Sorgono le prime questioni: Che cos’è? Una servitù prediale? Un diritto reale atipico? Un diritto d’uso? È un diritto perfettamente trasferibile? E’ perpetuo o no?

Una risposta a tutte queste domande è stata data dalla Corte di Cassazione a Sezioni Unite con la sentenza n. 28972 del 2020, come reazione alle grandi operazioni immobiliari che dal 2000 in poi hanno causato incertezze sempre maggiori nel mondo del diritto. La vicenda narrata in Sentenza riguarda la comproprietà di un edificio composto da tre unità immobiliari ad uso commerciale al piano terra, tre unità ad uso residenziale al primo piano, un cortile retrostante e un’area antistante i locali commerciali. Con la divisione dell’edificio è stato assegnato ai negozi posti al piano terra l’uso esclusivo delle porzioni di corte antistante. In seguito allo scioglimento della comunione e alla vendita di una parte dell’immobile, i successivi aventi causa citano in giudizio il titolare dei negozi, che si è appropriato del cortile antistante ed ha realizzato sul cortile una costruzione.

Facciamo un passo indietro: era già noto prima della Sentenza, che l’uso esclusivo non incidesse sulla titolarità delle parti comuni, che per definizione sono di proprietà del condominio, bensì sul riparto delle correlate facoltà di godimento fra i condomini. Alcune parti comuni, in altri termini, si configurano comuni più ad alcuni che ad altri, a seconda del loro collocamento geografico.

È proprio in questa circostanza che la Cassazione con un completo revirement si pronuncia sulla natura del diritto d’uso esclusivo, chiarendo che non si tratta di un diritto reale atipico come precedentemente si pensava, ma piuttosto di un rapporto obbligatorio, valido unicamente tra gli originari contraenti – non trasferibile e pertanto privo di efficacia reale. L’effetto che si genera è la nullità del trasferimento del bene tra i successivi proprietari.

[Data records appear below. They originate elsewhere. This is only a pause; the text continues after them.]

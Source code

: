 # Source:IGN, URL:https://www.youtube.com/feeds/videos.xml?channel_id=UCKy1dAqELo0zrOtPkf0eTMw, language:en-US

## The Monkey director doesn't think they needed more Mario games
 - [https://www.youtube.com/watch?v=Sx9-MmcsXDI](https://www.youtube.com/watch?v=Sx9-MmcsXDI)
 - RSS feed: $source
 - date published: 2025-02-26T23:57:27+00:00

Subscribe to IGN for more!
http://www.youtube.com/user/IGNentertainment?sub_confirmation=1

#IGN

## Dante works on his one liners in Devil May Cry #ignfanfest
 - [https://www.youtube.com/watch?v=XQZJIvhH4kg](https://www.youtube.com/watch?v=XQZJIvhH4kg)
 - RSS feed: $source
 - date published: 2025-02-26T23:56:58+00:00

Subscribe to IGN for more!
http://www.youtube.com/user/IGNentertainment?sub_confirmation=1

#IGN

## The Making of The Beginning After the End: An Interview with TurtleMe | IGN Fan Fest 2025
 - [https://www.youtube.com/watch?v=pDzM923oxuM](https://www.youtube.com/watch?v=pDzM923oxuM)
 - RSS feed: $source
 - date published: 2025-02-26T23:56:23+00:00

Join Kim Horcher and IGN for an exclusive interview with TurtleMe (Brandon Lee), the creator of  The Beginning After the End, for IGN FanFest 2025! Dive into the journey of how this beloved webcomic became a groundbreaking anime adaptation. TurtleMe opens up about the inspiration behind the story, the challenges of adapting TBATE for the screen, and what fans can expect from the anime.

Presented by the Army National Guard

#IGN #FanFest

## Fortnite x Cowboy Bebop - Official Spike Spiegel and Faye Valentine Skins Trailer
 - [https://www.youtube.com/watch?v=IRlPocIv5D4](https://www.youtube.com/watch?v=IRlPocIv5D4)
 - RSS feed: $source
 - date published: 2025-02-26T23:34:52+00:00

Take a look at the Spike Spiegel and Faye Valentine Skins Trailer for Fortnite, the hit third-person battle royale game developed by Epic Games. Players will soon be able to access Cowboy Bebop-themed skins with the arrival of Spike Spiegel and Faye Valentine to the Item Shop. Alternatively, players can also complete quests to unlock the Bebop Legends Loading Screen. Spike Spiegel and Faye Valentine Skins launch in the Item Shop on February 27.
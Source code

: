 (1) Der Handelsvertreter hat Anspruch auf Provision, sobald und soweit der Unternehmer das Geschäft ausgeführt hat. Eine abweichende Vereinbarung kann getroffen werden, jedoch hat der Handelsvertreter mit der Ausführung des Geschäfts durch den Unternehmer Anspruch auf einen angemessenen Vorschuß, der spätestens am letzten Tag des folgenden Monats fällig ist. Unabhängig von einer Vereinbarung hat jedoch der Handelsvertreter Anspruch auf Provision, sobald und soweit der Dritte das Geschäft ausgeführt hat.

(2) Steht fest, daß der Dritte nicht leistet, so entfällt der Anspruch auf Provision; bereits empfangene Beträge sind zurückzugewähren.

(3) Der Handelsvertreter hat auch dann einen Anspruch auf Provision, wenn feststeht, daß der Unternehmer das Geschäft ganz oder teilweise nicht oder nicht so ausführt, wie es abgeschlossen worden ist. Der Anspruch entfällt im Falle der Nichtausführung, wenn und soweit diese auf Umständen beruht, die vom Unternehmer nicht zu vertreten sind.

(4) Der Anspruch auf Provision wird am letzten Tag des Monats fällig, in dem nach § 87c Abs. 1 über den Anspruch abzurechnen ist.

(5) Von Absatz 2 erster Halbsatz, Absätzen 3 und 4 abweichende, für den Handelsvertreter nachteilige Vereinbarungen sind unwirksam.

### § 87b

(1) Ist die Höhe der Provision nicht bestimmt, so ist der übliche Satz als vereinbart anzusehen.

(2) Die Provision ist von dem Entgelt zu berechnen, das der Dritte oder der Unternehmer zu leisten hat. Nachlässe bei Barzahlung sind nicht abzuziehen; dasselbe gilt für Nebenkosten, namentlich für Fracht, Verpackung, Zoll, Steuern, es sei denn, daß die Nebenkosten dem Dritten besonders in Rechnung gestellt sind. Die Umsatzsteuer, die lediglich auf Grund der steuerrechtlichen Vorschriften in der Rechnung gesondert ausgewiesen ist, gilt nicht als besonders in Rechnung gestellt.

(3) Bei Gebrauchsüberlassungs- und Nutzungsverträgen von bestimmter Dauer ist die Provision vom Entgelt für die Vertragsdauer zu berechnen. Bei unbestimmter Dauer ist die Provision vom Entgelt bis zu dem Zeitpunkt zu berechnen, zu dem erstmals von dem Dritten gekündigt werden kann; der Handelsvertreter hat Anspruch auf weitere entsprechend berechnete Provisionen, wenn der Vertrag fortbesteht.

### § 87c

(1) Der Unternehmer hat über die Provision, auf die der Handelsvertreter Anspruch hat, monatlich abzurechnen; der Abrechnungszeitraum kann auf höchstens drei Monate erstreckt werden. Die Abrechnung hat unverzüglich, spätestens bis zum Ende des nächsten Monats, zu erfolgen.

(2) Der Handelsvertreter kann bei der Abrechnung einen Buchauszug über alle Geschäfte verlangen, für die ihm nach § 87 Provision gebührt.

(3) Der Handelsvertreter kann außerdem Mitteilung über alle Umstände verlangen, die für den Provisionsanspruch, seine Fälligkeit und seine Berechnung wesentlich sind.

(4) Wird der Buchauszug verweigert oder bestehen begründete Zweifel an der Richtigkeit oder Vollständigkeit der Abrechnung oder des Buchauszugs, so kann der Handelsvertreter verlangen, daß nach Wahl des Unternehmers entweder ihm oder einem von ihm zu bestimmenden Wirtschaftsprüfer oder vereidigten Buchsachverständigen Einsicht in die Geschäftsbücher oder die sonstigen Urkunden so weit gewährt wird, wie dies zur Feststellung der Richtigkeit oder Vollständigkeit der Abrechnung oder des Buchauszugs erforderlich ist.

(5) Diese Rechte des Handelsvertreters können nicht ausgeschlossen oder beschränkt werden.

Le argomentazioni della Sentenza partono dalla concezione di uso della cosa comune in ambito condominiale, specificando che “l’uso è uno dei modi attraverso i quali può esercitarsi il diritto, e forma parte intrinseca e caratterizzante, nucleo essenziale del suo contenuto”.

La Corte in altri termini afferma che la clausola attraverso la quale si concede ad una singola unità immobiliare l’uso esclusivo di un’area, si è diffusa attraverso la prassi negoziale, in particolare notarile, teorizzata al fine di risolvere i problemi catastali nel corso di liti in cui si controverteva della titolarità in capo ad un condominio della porzione di una parte comune, ai sensi dell’art. 1117 cc.

Anzitutto, la Cassazione passa in rassegna tutto ciò che l’uso esclusivo non è, demolendo completamente l’impostazione precedentemente data dal Notariato.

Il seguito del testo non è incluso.